## Collected data
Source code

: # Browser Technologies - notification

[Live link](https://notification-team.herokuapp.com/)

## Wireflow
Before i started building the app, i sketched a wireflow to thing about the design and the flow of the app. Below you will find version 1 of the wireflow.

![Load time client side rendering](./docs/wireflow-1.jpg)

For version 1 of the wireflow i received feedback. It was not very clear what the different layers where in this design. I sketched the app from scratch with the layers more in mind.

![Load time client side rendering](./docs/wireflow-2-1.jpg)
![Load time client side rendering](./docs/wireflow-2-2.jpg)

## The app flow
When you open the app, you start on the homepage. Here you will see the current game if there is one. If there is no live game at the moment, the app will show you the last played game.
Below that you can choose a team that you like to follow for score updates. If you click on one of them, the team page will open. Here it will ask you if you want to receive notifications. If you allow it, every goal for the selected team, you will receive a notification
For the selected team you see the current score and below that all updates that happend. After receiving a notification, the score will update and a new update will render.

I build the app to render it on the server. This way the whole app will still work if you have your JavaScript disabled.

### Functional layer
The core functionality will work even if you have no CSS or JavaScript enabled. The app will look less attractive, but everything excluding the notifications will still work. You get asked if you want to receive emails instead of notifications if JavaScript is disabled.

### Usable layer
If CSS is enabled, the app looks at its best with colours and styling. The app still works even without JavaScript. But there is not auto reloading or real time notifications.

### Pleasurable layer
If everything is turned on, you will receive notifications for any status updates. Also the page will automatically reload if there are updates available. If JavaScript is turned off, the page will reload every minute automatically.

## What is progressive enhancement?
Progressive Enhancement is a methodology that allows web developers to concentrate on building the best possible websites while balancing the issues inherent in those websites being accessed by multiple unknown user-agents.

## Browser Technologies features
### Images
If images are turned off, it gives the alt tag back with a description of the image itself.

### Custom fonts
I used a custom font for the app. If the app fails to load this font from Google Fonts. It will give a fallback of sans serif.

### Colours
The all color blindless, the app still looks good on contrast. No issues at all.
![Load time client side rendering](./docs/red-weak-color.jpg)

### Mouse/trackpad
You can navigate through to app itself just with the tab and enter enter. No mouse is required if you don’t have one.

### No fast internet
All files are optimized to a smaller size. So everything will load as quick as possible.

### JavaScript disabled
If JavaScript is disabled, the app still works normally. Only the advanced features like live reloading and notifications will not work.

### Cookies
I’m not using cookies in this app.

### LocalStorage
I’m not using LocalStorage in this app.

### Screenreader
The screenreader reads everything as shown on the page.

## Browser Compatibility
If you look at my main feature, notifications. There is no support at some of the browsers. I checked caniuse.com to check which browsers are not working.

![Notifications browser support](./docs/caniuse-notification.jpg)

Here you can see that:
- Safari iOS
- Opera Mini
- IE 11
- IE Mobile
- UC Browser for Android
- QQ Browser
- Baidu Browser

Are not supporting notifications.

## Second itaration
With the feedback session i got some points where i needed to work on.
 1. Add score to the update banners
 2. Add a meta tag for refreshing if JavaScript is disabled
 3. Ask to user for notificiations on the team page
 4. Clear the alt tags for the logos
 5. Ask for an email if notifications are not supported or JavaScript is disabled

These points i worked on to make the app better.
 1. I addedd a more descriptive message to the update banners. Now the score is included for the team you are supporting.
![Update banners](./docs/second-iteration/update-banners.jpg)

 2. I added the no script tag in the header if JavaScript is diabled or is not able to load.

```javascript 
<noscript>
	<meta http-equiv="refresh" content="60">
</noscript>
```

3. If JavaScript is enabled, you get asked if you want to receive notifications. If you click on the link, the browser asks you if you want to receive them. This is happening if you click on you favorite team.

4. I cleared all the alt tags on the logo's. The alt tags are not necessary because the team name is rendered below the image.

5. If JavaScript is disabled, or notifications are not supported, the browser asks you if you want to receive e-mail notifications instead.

## INSTRUCTIONS TO FOLLOW
Scan the lines above for "- Safari iOS" and for "These points i". Repeat exactly the line holding each of them and every line in between.

## RESULT OF THE EXERCISE
- Safari iOS
- Opera Mini
- IE 11
- IE Mobile
- UC Browser for Android
- QQ Browser
- Baidu Browser

Are not supporting notifications.

## Second itaration
With the feedback session i got some points where i needed to work on.
 1. Add score to the update banners
 2. Add a meta tag for refreshing if JavaScript is disabled
 3. Ask to user for notificiations on the team page
 4. Clear the alt tags for the logos
 5. Ask for an email if notifications are not supported or JavaScript is disabled

These points i worked on to make the app better.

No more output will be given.